■ YOUR OBJECTIVE ■
Reproduce the material below only from the line with "reviews and certain" to the line with "2. Put a note", both included, keeping each line exact and dropping the pictures.

^^^^^^^^

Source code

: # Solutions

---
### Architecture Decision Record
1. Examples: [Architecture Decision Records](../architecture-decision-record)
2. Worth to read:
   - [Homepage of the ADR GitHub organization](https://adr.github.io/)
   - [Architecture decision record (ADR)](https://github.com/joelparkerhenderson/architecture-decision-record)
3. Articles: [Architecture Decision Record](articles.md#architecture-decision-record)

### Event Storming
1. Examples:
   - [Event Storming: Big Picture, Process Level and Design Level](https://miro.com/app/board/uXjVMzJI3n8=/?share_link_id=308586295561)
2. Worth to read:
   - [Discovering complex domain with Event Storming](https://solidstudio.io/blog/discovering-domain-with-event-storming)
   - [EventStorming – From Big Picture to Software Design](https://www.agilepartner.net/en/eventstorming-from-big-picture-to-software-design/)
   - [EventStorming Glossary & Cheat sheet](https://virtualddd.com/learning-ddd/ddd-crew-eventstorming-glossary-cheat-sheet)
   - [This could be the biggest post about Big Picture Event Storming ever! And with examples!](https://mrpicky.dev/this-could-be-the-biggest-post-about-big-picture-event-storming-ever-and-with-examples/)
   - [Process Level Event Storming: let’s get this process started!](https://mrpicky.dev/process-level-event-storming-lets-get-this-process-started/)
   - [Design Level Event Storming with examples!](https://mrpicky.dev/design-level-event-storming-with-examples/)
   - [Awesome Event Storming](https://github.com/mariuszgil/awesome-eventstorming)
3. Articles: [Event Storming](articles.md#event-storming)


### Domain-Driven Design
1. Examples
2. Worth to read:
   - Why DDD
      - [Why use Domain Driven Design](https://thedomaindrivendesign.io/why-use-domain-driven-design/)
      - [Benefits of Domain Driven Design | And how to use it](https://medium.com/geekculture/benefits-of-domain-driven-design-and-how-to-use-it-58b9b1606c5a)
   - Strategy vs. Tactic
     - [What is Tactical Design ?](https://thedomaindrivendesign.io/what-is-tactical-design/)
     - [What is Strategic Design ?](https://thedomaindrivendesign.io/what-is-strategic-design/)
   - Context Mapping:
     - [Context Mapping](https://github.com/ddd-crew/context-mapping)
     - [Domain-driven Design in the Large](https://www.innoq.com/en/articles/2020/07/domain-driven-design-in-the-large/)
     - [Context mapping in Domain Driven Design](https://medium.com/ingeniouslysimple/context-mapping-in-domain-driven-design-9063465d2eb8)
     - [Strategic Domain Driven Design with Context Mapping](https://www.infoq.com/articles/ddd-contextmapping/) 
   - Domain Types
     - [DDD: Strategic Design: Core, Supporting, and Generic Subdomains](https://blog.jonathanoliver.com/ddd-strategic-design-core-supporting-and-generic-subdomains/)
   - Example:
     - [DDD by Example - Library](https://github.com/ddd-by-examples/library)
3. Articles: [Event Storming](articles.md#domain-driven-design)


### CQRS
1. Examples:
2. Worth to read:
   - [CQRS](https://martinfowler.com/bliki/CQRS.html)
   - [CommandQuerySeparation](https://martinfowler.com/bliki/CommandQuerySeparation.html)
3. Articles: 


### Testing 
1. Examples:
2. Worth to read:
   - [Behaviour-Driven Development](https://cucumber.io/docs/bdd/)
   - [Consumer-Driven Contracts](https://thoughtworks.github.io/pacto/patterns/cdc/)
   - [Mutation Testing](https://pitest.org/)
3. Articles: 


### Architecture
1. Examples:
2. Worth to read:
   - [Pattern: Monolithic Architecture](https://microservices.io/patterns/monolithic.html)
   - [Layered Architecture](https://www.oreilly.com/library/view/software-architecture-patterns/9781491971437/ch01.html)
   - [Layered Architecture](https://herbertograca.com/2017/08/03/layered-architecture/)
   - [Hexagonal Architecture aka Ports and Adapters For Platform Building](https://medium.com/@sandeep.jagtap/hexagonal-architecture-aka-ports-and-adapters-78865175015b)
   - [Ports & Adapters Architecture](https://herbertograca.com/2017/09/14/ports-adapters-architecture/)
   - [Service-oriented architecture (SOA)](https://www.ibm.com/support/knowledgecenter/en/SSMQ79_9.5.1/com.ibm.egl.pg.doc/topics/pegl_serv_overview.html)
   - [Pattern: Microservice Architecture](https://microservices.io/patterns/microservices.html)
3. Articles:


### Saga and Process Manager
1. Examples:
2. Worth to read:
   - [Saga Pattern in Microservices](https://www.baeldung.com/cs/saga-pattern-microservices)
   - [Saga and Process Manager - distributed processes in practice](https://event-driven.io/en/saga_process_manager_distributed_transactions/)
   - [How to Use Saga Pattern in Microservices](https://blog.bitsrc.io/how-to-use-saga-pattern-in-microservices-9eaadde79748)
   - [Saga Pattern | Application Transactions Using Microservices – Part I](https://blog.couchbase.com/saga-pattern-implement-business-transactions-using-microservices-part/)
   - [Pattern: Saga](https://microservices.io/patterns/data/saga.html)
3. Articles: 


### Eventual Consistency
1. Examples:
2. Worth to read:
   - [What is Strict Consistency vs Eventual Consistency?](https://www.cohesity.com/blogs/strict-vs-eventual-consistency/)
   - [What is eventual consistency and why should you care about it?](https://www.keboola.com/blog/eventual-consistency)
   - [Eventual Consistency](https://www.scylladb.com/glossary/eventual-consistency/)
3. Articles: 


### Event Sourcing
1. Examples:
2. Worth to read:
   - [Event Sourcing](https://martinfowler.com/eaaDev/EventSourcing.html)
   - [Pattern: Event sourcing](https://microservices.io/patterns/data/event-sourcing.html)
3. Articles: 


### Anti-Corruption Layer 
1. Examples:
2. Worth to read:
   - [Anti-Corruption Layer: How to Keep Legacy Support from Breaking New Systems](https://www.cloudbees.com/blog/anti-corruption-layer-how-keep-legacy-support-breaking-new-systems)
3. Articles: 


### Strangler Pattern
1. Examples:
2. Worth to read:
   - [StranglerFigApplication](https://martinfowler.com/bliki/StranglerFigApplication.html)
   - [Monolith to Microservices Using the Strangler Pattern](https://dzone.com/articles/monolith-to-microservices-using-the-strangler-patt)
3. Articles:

^^^^^^^^

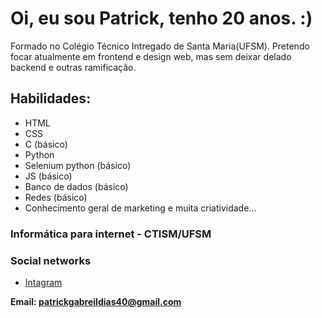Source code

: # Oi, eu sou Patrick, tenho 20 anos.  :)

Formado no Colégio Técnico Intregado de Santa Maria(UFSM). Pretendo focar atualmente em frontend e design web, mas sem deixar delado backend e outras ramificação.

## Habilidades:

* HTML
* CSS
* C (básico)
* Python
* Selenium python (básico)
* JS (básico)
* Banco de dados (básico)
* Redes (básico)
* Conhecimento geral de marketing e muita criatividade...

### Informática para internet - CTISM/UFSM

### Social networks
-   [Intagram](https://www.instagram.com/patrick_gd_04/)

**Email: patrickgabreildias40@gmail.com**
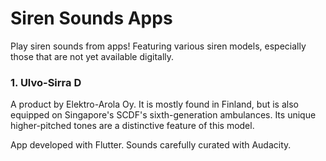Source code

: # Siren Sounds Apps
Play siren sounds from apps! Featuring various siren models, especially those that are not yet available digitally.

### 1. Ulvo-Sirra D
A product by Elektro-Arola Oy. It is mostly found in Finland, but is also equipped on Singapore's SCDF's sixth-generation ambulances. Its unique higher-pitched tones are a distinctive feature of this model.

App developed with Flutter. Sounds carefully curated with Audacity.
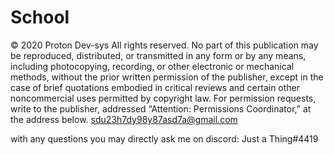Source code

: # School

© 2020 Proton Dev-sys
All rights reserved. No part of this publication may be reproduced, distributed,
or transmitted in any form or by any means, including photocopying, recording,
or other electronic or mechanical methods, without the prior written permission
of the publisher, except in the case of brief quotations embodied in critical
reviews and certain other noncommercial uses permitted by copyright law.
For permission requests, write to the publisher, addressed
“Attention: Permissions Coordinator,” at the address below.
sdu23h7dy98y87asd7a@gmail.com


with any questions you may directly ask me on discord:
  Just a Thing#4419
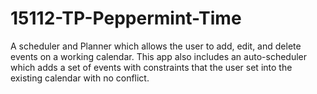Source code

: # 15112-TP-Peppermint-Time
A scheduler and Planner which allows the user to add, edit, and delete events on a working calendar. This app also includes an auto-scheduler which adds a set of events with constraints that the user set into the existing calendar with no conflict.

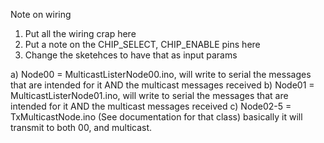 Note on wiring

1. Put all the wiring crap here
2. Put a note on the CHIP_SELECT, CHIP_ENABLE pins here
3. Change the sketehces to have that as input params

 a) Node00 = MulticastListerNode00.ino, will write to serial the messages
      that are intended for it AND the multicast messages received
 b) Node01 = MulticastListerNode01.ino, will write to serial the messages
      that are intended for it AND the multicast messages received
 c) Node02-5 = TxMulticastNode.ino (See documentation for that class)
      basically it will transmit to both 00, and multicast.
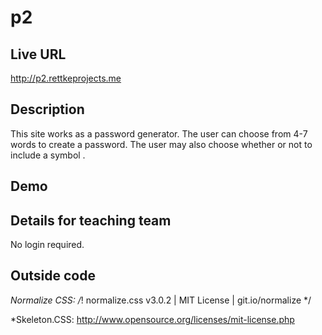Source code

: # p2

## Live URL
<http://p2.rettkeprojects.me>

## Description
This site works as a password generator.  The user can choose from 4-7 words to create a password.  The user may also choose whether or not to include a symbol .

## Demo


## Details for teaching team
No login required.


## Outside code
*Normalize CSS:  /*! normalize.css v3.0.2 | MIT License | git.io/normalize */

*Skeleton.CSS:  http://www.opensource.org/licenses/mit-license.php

^^^^^^^^

■ YOUR SOLUTION ■
reviews and certain other noncommercial uses permitted by copyright law.
For permission requests, write to the publisher, addressed
“Attention: Permissions Coordinator,” at the address below.
sdu23h7dy98y87asd7a@gmail.com


with any questions you may directly ask me on discord:
  Just a Thing#4419
Source code

: # 15112-TP-Peppermint-Time
A scheduler and Planner which allows the user to add, edit, and delete events on a working calendar. This app also includes an auto-scheduler which adds a set of events with constraints that the user set into the existing calendar with no conflict.

 Note on wiring

1. Put all the wiring crap here
2. Put a note on the CHIP_SELECT, CHIP_ENABLE pins here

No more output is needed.